Many data companies believe that they have to create their own datasets in order to see the benefits of data analytics, but this is far from the truth. There are hundreds of thousands of free datasets on the internet that anyone can access completely free. These datasets can be useful for anyone who is looking to learn how to analyze data, create data visualizations, or just improve their data literacy skills.
In 2015, the United States Government pledged to make all government data available for free online. Data.gov allows you to search over 200 thousand datasets from a variety of sources and pertaining to many different topics. They offer datasets about Agriculture, Finances, Public Safety, Education, The Environment, Energy, and many other topics that span over a wide range of subjects.
With Google Trends, users are able to find search term data on any topic in the world. You can check how often people google your company, and you can even download the datasets for analysis in another program. Google offers a wide variety of filters, allowing you to narrow down your search by location, time ranges, categories, or even specific search types (ex. Image or video results).
Amazon Web Services Open Data Registry
Amazon offers just over 100 datasets for public use, covering a wide range of topics, such as an encyclopedia of DNA elements, Satellite data, and Trip data from Taxis and Limousines in New York City. Amazon also includes “usage examples” where they provide links to work that other organizations and groups have done with the data.
Just like the United States, The United Kingdom posts all of their data for public use free of charge. This is also the case with lots of other countries such as Singapore, Australia, and India. With so many countries offering their data to the public, it shouldn’t be hard to find a good data set to experiment with.
The Pew Research Center’s mission is to collect and analyze data from all over the world. They cover all sorts of topics like journalism, religion, politics, the economy, online privacy, social media, and demographic trends. They are nonprofit, nonpartisan and nonadvocacy. While they do their own work with the data they collect, they also offer it to the public for further analysis. To gain access to the data, all you need to do is register for a free account, and credit Pew Research Center as the source for the data.
Some members of r/datasets on Reddit have released a dataset of all comments on the site dating back to 2005. The datasets are categorized by year and are available to download for free by anyone and it could be a fun project to analyze the data and see what could be discovered about reddit commenters.

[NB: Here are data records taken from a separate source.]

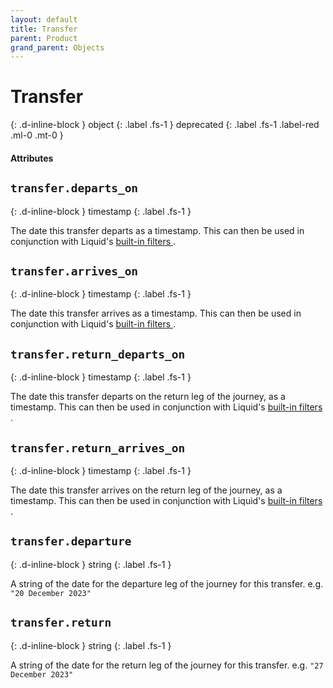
 ```yaml
---
layout: default
title: Transfer
parent: Product
grand_parent: Objects
---
```


# Transfer
{: .d-inline-block }
object
{: .label .fs-1 }
deprecated
{: .label .fs-1 .label-red .ml-0 .mt-0 }

#### Attributes

## `transfer.departs_on`
{: .d-inline-block }
timestamp
{: .label .fs-1 }

The date this transfer departs as a timestamp. This can then be used in conjunction with Liquid's [ built-in filters ](https://shopify.github.io/liquid/filters/date/).

## `transfer.arrives_on`
{: .d-inline-block }
timestamp
{: .label .fs-1 }

The date this transfer arrives as a timestamp. This can then be used in conjunction with Liquid's [ built-in filters ](https://shopify.github.io/liquid/filters/date/).

## `transfer.return_departs_on`
{: .d-inline-block }
timestamp
{: .label .fs-1 }

The date this transfer departs on the return leg of the journey, as a timestamp. This can then be used in conjunction with Liquid's [ built-in filters ](https://shopify.github.io/liquid/filters/date/).

## `transfer.return_arrives_on`
{: .d-inline-block }
timestamp
{: .label .fs-1 }

The date this transfer arrives on the return leg of the journey, as a timestamp. This can then be used in conjunction with Liquid's [ built-in filters ](https://shopify.github.io/liquid/filters/date/).

## `transfer.departure`
{: .d-inline-block }
string
{: .label .fs-1 }

A string of the date for the departure leg of the journey for this transfer. e.g. `"20 December 2023"`

## `transfer.return`
{: .d-inline-block }
string
{: .label .fs-1 }

A string of the date for the return leg of the journey for this transfer. e.g. `"27 December 2023"`
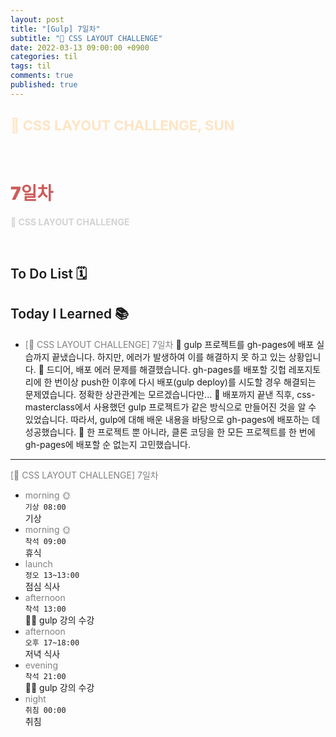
 ```yaml
---
layout: post
title: "[Gulp] 7일차"
subtitle: "👑 CSS LAYOUT CHALLENGE"
date: 2022-03-13 09:00:00 +0900
categories: til
tags: til
comments: true
published: true
---
```


## <span style="color:Bisque;font-size: 22px">👑 CSS LAYOUT CHALLENGE, SUN</span>

<br />

# **<span style="font-weight:900;color:indianred">7일차</span>**

**<span style="color:lightgray">👑 CSS LAYOUT CHALLENGE</span>**

<br />

## <span style="font-weight:600">To Do List</span> 🗓

## <span style="font-weight:600">Today I Learned</span> 📚

- <span style="color:gray">[👑 CSS LAYOUT CHALLENGE] 7일차</span>
  👑 gulp 프로젝트를 gh-pages에 배포 실습까지 끝냈습니다. 하지만, 에러가 발생하여 이를 해결하지 못 하고 있는 상황입니다.
  💬 드디어, 배포 에러 문제를 해결했습니다. gh-pages를 배포할 깃헙 레포지토리에 한 번이상 push한 이후에 다시 배포(gulp deploy)를 시도할 경우 해결되는 문제였습니다. 정확한 상관관계는 모르겠습니다만...
  💬 배포까지 끝낸 직후, css-masterclass에서 사용했던 gulp 프로젝트가 같은 방식으로 만들어진 것을 알 수 있었습니다. 따라서, gulp에 대해 배운 내용을 바탕으로 gh-pages에 배포하는 데 성공했습니다.
  💬 한 프로젝트 뿐 아니라, 클론 코딩을 한 모든 프로젝트를 한 번에 gh-pages에 배포할 순 없는지 고민했습니다.
---

<span style="color:gray">[👑 CSS LAYOUT CHALLENGE] 7일차</span>

- <span style="color:gray">morning 🌞</span> <br>
  `기상 08:00` <br>
  기상
- <span style="color:gray">morning 🌞</span> <br>
  `착석 09:00` <br>
  휴식
- <span style="color:gray">launch</span> <br>
  `정오 13~13:00`<br>
  점심 식사
- <span style="color:gray">afternoon</span> <br>
  `착석 13:00`<br>
  ✍🏻 gulp 강의 수강
- <span style="color:gray">afternoon</span> <br>
  `오후 17~18:00`<br>
  저녁 식사
- <span style="color:gray">evening</span> <br>
  `착석 21:00`<br>
  ✍🏻 gulp 강의 수강
- <span style="color:gray">night</span> <br>
  `취침 00:00`<br>
  취침
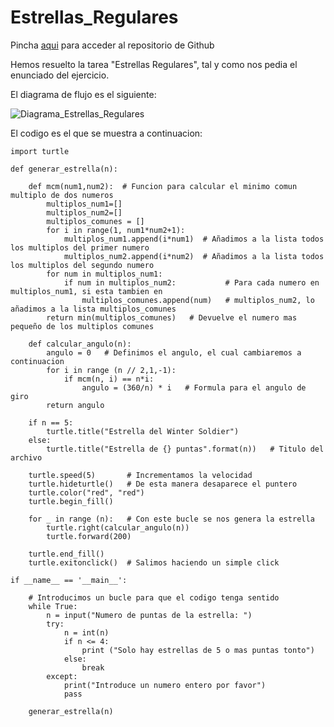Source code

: # Estrellas_Regulares

Pincha [aqui](https://github.com/rnoguer22/Estrellas_Regulares.git) para acceder al repositorio de Github

Hemos resuelto la tarea "Estrellas Regulares", tal y como nos pedia el enunciado del ejercicio.

El diagrama de flujo es el siguiente:

![Diagrama_Estrellas_Regulares](https://user-images.githubusercontent.com/91721762/146823734-c919ad31-d184-46e7-aa3c-6d63e672e707.png)

El codigo es el que se muestra a continuacion:

```Python3
import turtle

def generar_estrella(n):

    def mcm(num1,num2):  # Funcion para calcular el minimo comun multiplo de dos numeros
        multiplos_num1=[]  
        multiplos_num2=[]
        multiplos_comunes = [] 
        for i in range(1, num1*num2+1):  
            multiplos_num1.append(i*num1)  # Añadimos a la lista todos los multiplos del primer numero
            multiplos_num2.append(i*num2)  # Añadimos a la lista todos los multiplos del segundo numero
        for num in multiplos_num1:
            if num in multiplos_num2:           # Para cada numero en multiplos_num1, si esta tambien en
                multiplos_comunes.append(num)   # multiplos_num2, lo añadimos a la lista multiplos_comunes
        return min(multiplos_comunes)   # Devuelve el numero mas pequeño de los multiplos comunes

    def calcular_angulo(n):
        angulo = 0   # Definimos el angulo, el cual cambiaremos a continuacion
        for i in range (n // 2,1,-1):
            if mcm(n, i) == n*i:
                angulo = (360/n) * i   # Formula para el angulo de giro
        return angulo

    if n == 5:
        turtle.title("Estrella del Winter Soldier")
    else:
        turtle.title("Estrella de {} puntas".format(n))   # Titulo del archivo

    turtle.speed(5)       # Incrementamos la velocidad
    turtle.hideturtle()   # De esta manera desaparece el puntero
    turtle.color("red", "red")   
    turtle.begin_fill()
    
    for _ in range (n):   # Con este bucle se nos genera la estrella
        turtle.right(calcular_angulo(n))  
        turtle.forward(200)

    turtle.end_fill()
    turtle.exitonclick()  # Salimos haciendo un simple click
    
if __name__ == '__main__':
    
    # Introducimos un bucle para que el codigo tenga sentido
    while True:   
        n = input("Numero de puntas de la estrella: ")
        try:
            n = int(n)
            if n <= 4:
                print ("Solo hay estrellas de 5 o mas puntas tonto")
            else:
                break
        except:
            print("Introduce un numero entero por favor")
            pass
    
    generar_estrella(n)
 ```
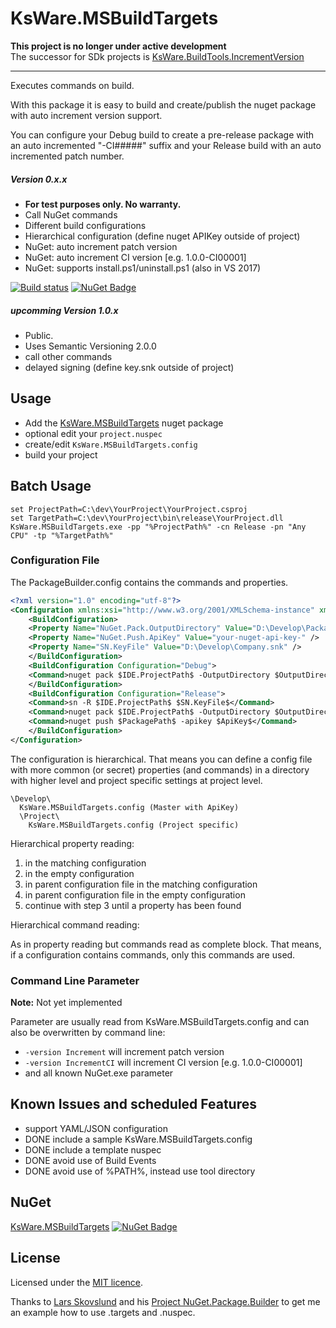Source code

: ﻿# KsWare.MSBuildTargets

**This project is no longer under active development**  
The successor for SDk projects is [KsWare.BuildTools.IncrementVersion](https://github.com/SchreinerK/KsWare.BuildTools.IncrementVersion)
<hr/>

Executes commands on build. 

With this package it is easy to build and create/publish the nuget package with auto increment version support.

You can configure your Debug build to create a pre-release package with an auto incremented "-CI#####" suffix 
and your Release build with an auto incremented patch number.

##### Version 0.x.x
 - **For test purposes only. No warranty.**
 - Call NuGet commands
 - Different build configurations
 - Hierarchical configuration (define nuget APIKey outside of project)
 - NuGet: auto increment patch version
 - NuGet: auto increment CI version [e.g. 1.0.0-CI00001]
 - NuGet: supports install.ps1/uninstall.ps1 (also in VS 2017)

[![Build status](https://ci.appveyor.com/api/projects/status/rn94sivofrvc3uvf/branch/master?svg=true)](https://ci.appveyor.com/project/SchreinerK/ksware-msbuildtargets/branch/master)
[![NuGet Badge](https://buildstats.info/nuget/KsWare.MSBuildTargets)](https://www.nuget.org/packages/KsWare.MSBuildTargets/)

##### *upcomming* Version 1.0.x
 - Public. 
 - Uses Semantic Versioning 2.0.0
 - call other commands
 - delayed signing (define key.snk outside of project)

## Usage

- Add the [KsWare.MSBuildTargets](https://www.nuget.org/packages/KsWare.MSBuildTargets/) nuget package
- optional edit your `project.nuspec`
- create/edit `KsWare.MSBuildTargets.config`
- build your project

## Batch Usage

```batch
set ProjectPath=C:\dev\YourProject\YourProject.csproj
set TargetPath=C:\dev\YourProject\bin\release\YourProject.dll
KsWare.MSBuildTargets.exe -pp "%ProjectPath%" -cn Release -pn "Any CPU" -tp "%TargetPath%"
```
### Configuration File

The PackageBuilder.config contains the commands and properties.
```xml
<?xml version="1.0" encoding="utf-8"?>
<Configuration xmlns:xsi="http://www.w3.org/2001/XMLSchema-instance" xmlns:xsd="http://www.w3.org/2001/XMLSchema" FileVersion="1.0">
    <BuildConfiguration>
    <Property Name="NuGet.Pack.OutputDirectory" Value="D:\Develop\Packages" />
    <Property Name="NuGet.Push.ApiKey" Value="your-nuget-api-key-" />
    <Property Name="SN.KeyFile" Value="D:\Develop\Company.snk" />
    </BuildConfiguration>
    <BuildConfiguration Configuration="Debug">
    <Command>nuget pack $IDE.ProjectPath$ -OutputDirectory $OutputDirectory$ -version $IncrementCI$</Command>
    </BuildConfiguration>
    <BuildConfiguration Configuration="Release">
    <Command>sn -R $IDE.ProjectPath$ $SN.KeyFile$</Command>
    <Command>nuget pack $IDE.ProjectPath$ -OutputDirectory $OutputDirectory$ -version $IncrementPatch$</Command>
    <Command>nuget push $PackagePath$ -apikey $ApiKey$</Command>
    </BuildConfiguration>
</Configuration>
```
The configuration is hierarchical. That means you can define a config file with more common (or secret) properties (and commands) in a directory with higher level and project specific settings at project level.
```
\Develop\  
  KsWare.MSBuildTargets.config (Master with ApiKey)
  \Project\  
    KsWare.MSBuildTargets.config (Project specific)
```
Hierarchical property reading:  
1. in the matching configuration
2. in the empty configuration
3. in parent configuration file in the matching configuration
4. in parent configuration file in the empty configuration
5. continue with step 3 until a property has been found

Hierarchical command reading: 

As in property reading but commands read as complete block. That means, if a configuration contains commands, only this commands are used.

### Command Line Parameter

**Note:** Not yet implemented

Parameter are usually read from KsWare.MSBuildTargets.config and can also be overwritten by command line:


 - `-version Increment` will increment patch version
 - `-version IncrementCI` will increment CI version [e.g. 1.0.0-CI00001]
 - and all known NuGet.exe parameter

## Known Issues and scheduled Features

 - support YAML/JSON configuration
 - DONE include a sample KsWare.MSBuildTargets.config
 - DONE include a template nuspec
 - DONE avoid use of Build Events
 - DONE avoid use of %PATH%, instead use tool directory

## NuGet

[KsWare.MSBuildTargets](https://www.nuget.org/packages/KsWare.MSBuildTargets/) 
[![NuGet Badge](https://buildstats.info/nuget/KsWare.MSBuildTargets)](https://www.nuget.org/packages/KsWare.MSBuildTargets/)


## License

Licensed under the [MIT licence](https://raw.githubusercontent.com/KsWare/KsWare.MSBuildTargets/licence).

Thanks to [Lars Skovslund](https://github.com/LarsSkovslund) and his [Project NuGet.Package.Builder](https://github.com/LarsSkovslund/NuGet.Package.Builder) to get me an example how to use .targets and .nuspec. 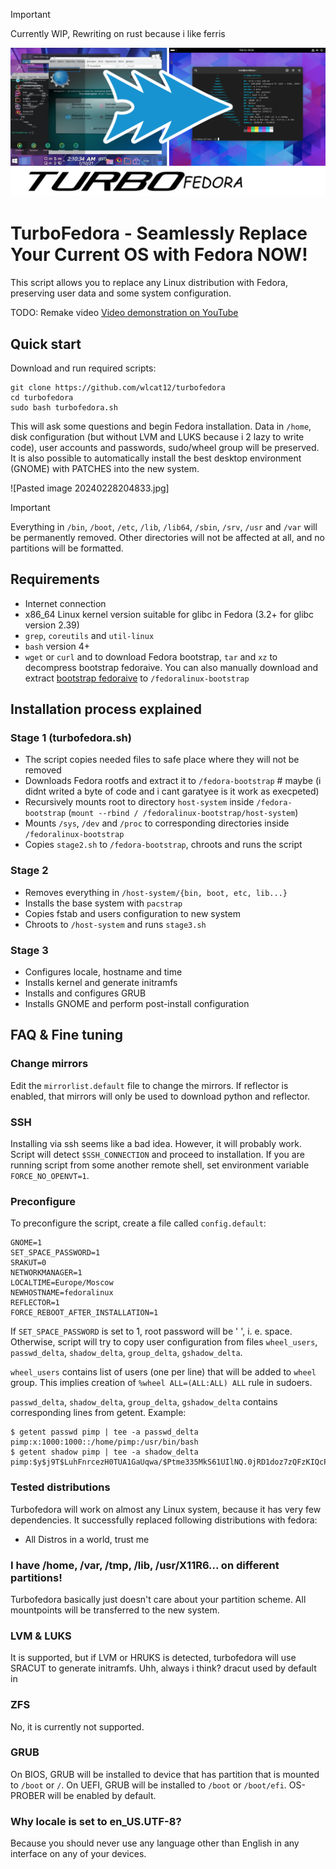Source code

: > [!IMPORTANT]
> Currently WIP, Rewriting on rust because i like ferris


![TurboFedora](artwork.png)

# TurboFedora - Seamlessly Replace Your Current OS with Fedora NOW!
This script allows you to replace any Linux distribution with Fedora, preserving user data and some system configuration. 

TODO: Remake video
[Video demonstration on YouTube](https://youtu.be/OCnaunwBoWw) 

## Quick start
Download and run required scripts:
```
git clone https://github.com/wlcat12/turbofedora
cd turbofedora
sudo bash turbofedora.sh
```
This will ask some questions and begin Fedora installation. Data in `/home`, disk configuration (but without LVM and LUKS because i 2 lazy to write code), user accounts and passwords, sudo/wheel group will be preserved. It is also possible to automatically install the best desktop environment (GNOME) with PATCHES into the new system.

![Pasted image 20240228204833.jpg]

> [!IMPORTANT]
> Everything in `/bin`, `/boot`, `/etc`, `/lib`, `/lib64`, `/sbin`, `/srv`, `/usr` and `/var` will be permanently removed. Other directories will not be affected at all, and no partitions will be formatted.

## Requirements
* Internet connection
* x86_64 Linux kernel version suitable for glibc in Fedora (3.2+ for glibc version 2.39)
* `grep`, `coreutils` and `util-linux`
* `bash` version 4+
* `wget` or `curl` and to download Fedora bootstrap, `tar` and `xz` to decompress bootstrap fedoraive. You can also manually download and extract [bootstrap fedoraive](https://geo.mirror.pkgbuild.com/iso/latest/) to `/fedoralinux-bootstrap`

## Installation process explained
### Stage 1 (turbofedora.sh)
* The script copies needed files to safe place where they will not be removed
* Downloads Fedora rootfs and extract it to `/fedora-bootstrap` # maybe (i didnt writed a byte of code and i cant garatyee is it work as execpeted)
* Recursively mounts root to directory `host-system` inside `/fedora-bootstrap` (`mount --rbind / /fedoralinux-bootstrap/host-system`)
* Mounts `/sys`, `/dev` and `/proc` to corresponding directories inside `/fedoralinux-bootstrap`
* Copies `stage2.sh` to `/fedora-bootstrap`, chroots and runs the script
### Stage 2
* Removes everything in `/host-system/{bin, boot, etc, lib...}`
* Installs the base system with `pacstrap`
* Copies fstab and users configuration to new system
* Chroots to `/host-system` and runs `stage3.sh`
### Stage 3
* Configures locale, hostname and time
* Installs kernel and generate initramfs
* Installs and configures GRUB
* Installs GNOME and perform post-install configuration

## FAQ & Fine tuning

### Change mirrors
Edit the `mirrorlist.default` file to change the mirrors. If reflector is enabled, that mirrors will only be used to download python and reflector. 

### SSH
Installing via ssh seems like a bad idea. However, it will probably work. Script will detect `$SSH_CONNECTION` and proceed to installation. If you are running script from some another remote shell, set environment variable `FORCE_NO_OPENVT=1`.

### Preconfigure
To preconfigure the script, create a file called `config.default`:
```
GNOME=1
SET_SPACE_PASSWORD=1
SRAKUT=0
NETWORKMANAGER=1
LOCALTIME=Europe/Moscow
NEWHOSTNAME=fedoralinux
REFLECTOR=1
FORCE_REBOOT_AFTER_INSTALLATION=1
```
If `SET_SPACE_PASSWORD` is set to 1, root password will be ' ', i. e. space. Otherwise, script will try to copy user configuration from files `wheel_users`, `passwd_delta`, `shadow_delta`, `group_delta`, `gshadow_delta`. 

`wheel_users` contains list of users (one per line) that will be added to `wheel` group. This implies creation of `%wheel ALL=(ALL:ALL) ALL` rule in sudoers.

`passwd_delta`, `shadow_delta`, `group_delta`, `gshadow_delta` contains corresponding lines from getent. Example:
```
$ getent passwd pimp | tee -a passwd_delta
pimp:x:1000:1000::/home/pimp:/usr/bin/bash
$ getent shadow pimp | tee -a shadow_delta
pimp:$y$j9T$LuhFnrcezH0TUA1GaUqwa/$Ptme335MkS61UIlNQ.0jRD1doz7zQFzKIQcP6MXW6O1:19729:0:99999:7:::
```

### Tested distributions
Turbofedora will work on almost any Linux system, because it has very few dependencies. It successfully replaced following distributions with fedora:
* All Distros in a world, trust me

### I have /home, /var, /tmp, /lib, /usr/X11R6... on different partitions!
Turbofedora basically just doesn't care about your partition scheme. All mountpoints will be transferred to the new system. 

### LVM & LUKS
It is supported, but if LVM or HRUKS is detected, turbofedora will use SRACUT to generate initramfs. Uhh, always i think?  dracut used by default in

### ZFS
No, it is currently not supported.

### GRUB
On BIOS, GRUB will be installed to device that has partition that is mounted to `/boot` or `/`. On UEFI, GRUB will be installed to `/boot` or `/boot/efi`. OS-PROBER will be enabled by default.

### Why locale is set to en_US.UTF-8?
Because you should never use any language other than English in any interface on any of your devices.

Another great source for datasets is Earthdata, which is a part of NASA’s Earth Science Data Systems Program. Its purpose is to process and record Earth Science data from Aircraft, Satellites, and field measurements.
UNICEF’s data page is a great source for data sets that relate to nutrition, development, education, diseases, gender equality, immunization and other issues relating to women and children. They have about 40 datasets open to the public.
National Climatic Data Center
The National Climatic Data Center is the largest archive of environmental data in the world. Here you can find an archive of weather and climate data sets from all around the United States. The National Climatic Data Center also has meteorological, geophysical, atmospheric, and oceanic data sets.